*Your assignment*
After locating the line with "- 4.28954 I" in the data that follows, return it and every later line exactly, up to and including the line with "a &= -1.52959 - 0.07213 I \\".

── Data ──

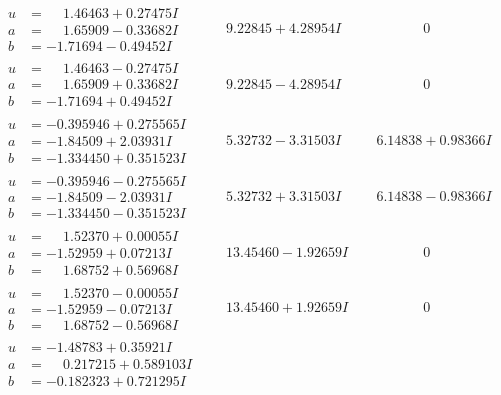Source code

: \documentclass[1p]{elsarticle_modified}
\theoremstyle{definition}
\begin{document}
$$\begin{array}{c|c|c}
\begin{aligned}
u &= \phantom{-}1.46463 + 0.27475 I \\
a &= \phantom{-}1.65909 - 0.33682 I \\
b &= -1.71694 - 0.49452 I\end{aligned}
 & \phantom{-}9.22845 + 4.28954 I & \phantom{-0.000000 } 0 \\ \hline\begin{aligned}
u &= \phantom{-}1.46463 - 0.27475 I \\
a &= \phantom{-}1.65909 + 0.33682 I \\
b &= -1.71694 + 0.49452 I\end{aligned}
 & \phantom{-}9.22845 - 4.28954 I & \phantom{-0.000000 } 0 \\ \hline\begin{aligned}
u &= -0.395946 + 0.275565 I \\
a &= -1.84509 + 2.03931 I \\
b &= -1.334450 + 0.351523 I\end{aligned}
 & \phantom{-}5.32732 - 3.31503 I & \phantom{-}6.14838 + 0.98366 I \\ \hline\begin{aligned}
u &= -0.395946 - 0.275565 I \\
a &= -1.84509 - 2.03931 I \\
b &= -1.334450 - 0.351523 I\end{aligned}
 & \phantom{-}5.32732 + 3.31503 I & \phantom{-}6.14838 - 0.98366 I \\ \hline\begin{aligned}
u &= \phantom{-}1.52370 + 0.00055 I \\
a &= -1.52959 + 0.07213 I \\
b &= \phantom{-}1.68752 + 0.56968 I\end{aligned}
 & \phantom{-}13.45460 - 1.92659 I & \phantom{-0.000000 } 0 \\ \hline\begin{aligned}
u &= \phantom{-}1.52370 - 0.00055 I \\
a &= -1.52959 - 0.07213 I \\
b &= \phantom{-}1.68752 - 0.56968 I\end{aligned}
 & \phantom{-}13.45460 + 1.92659 I & \phantom{-0.000000 } 0 \\ \hline\begin{aligned}
u &= -1.48783 + 0.35921 I \\
a &= \phantom{-}0.217215 + 0.589103 I \\
b &= -0.182323 + 0.721295 I\end{aligned}

\end{array}$$
\end{document}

───

*Response*
 & \phantom{-}9.22845 - 4.28954 I & \phantom{-0.000000 } 0 \\ \hline\begin{aligned}
u &= -0.395946 + 0.275565 I \\
a &= -1.84509 + 2.03931 I \\
b &= -1.334450 + 0.351523 I\end{aligned}
 & \phantom{-}5.32732 - 3.31503 I & \phantom{-}6.14838 + 0.98366 I \\ \hline\begin{aligned}
u &= -0.395946 - 0.275565 I \\
a &= -1.84509 - 2.03931 I \\
b &= -1.334450 - 0.351523 I\end{aligned}
 & \phantom{-}5.32732 + 3.31503 I & \phantom{-}6.14838 - 0.98366 I \\ \hline\begin{aligned}
u &= \phantom{-}1.52370 + 0.00055 I \\
a &= -1.52959 + 0.07213 I \\
b &= \phantom{-}1.68752 + 0.56968 I\end{aligned}
 & \phantom{-}13.45460 - 1.92659 I & \phantom{-0.000000 } 0 \\ \hline\begin{aligned}
u &= \phantom{-}1.52370 - 0.00055 I \\
a &= -1.52959 - 0.07213 I \\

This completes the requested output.